[[ SUPPLIED RECORDS, beginning ]]
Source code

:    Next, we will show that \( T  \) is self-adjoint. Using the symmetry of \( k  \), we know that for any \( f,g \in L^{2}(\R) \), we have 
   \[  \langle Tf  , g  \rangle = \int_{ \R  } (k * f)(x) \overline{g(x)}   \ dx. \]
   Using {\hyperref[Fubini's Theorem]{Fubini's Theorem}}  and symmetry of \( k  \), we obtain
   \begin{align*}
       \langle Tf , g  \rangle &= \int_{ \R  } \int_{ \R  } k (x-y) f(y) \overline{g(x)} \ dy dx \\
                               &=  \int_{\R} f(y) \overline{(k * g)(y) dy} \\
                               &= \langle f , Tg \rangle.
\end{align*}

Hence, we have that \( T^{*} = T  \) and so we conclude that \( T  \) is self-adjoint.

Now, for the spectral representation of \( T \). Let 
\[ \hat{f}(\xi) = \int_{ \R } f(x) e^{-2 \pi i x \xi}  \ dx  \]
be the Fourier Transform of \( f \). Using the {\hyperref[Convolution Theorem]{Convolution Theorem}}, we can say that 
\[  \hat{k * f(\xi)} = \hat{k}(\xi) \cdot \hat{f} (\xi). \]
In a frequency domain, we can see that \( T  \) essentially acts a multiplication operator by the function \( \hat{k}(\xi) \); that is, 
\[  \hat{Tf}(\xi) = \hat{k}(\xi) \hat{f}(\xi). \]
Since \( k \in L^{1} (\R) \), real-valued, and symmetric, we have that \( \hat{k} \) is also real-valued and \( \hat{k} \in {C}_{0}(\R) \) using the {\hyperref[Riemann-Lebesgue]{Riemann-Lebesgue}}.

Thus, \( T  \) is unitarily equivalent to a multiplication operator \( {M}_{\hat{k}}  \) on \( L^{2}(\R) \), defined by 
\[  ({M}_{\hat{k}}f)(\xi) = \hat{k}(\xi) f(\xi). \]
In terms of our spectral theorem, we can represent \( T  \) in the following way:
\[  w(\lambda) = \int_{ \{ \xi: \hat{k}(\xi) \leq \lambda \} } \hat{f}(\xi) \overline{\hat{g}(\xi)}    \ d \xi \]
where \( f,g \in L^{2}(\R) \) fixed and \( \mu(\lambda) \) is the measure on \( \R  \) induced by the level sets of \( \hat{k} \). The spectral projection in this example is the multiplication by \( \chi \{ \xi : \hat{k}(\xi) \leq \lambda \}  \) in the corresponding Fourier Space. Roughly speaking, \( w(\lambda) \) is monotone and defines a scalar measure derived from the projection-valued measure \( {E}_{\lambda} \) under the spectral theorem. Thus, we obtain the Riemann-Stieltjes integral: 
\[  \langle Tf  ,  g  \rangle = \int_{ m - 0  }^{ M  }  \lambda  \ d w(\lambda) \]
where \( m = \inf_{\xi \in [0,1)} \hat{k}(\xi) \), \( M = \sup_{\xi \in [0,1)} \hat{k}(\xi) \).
[[ SUPPLIED RECORDS, end ]]
[[ SUPPLIED RECORDS, beginning ]]
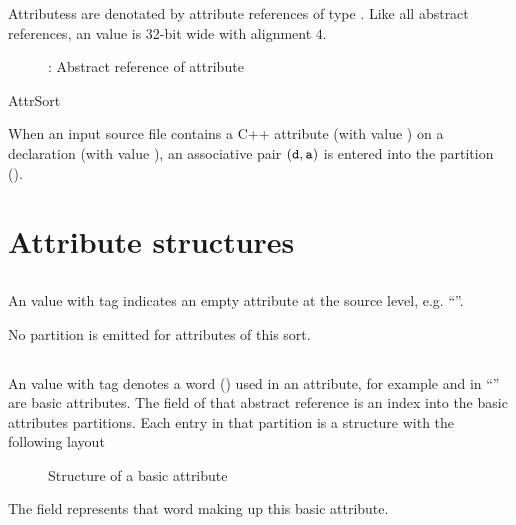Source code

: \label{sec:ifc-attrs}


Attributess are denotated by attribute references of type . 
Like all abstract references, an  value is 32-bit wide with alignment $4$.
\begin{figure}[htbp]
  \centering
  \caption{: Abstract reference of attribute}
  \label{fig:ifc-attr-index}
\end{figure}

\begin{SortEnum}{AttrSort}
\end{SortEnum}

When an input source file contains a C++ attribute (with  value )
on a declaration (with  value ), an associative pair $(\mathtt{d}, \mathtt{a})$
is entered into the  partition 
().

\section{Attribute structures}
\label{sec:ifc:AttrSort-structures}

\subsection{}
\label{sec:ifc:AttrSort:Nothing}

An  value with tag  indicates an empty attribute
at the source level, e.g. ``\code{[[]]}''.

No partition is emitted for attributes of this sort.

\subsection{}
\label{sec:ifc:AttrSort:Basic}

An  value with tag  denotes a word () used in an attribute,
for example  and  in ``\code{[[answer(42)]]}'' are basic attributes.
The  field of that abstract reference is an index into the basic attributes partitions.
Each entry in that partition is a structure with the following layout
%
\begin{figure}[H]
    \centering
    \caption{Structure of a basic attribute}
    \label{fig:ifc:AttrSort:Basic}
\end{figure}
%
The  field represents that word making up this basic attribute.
[[ SUPPLIED RECORDS, end ]]
## DIRECTIONS FOR THIS TASK
Show the lines of the records above that mention "caption".

## REPLY TO THE TASK
  \caption{: Abstract reference of attribute}
    \caption{Structure of a basic attribute}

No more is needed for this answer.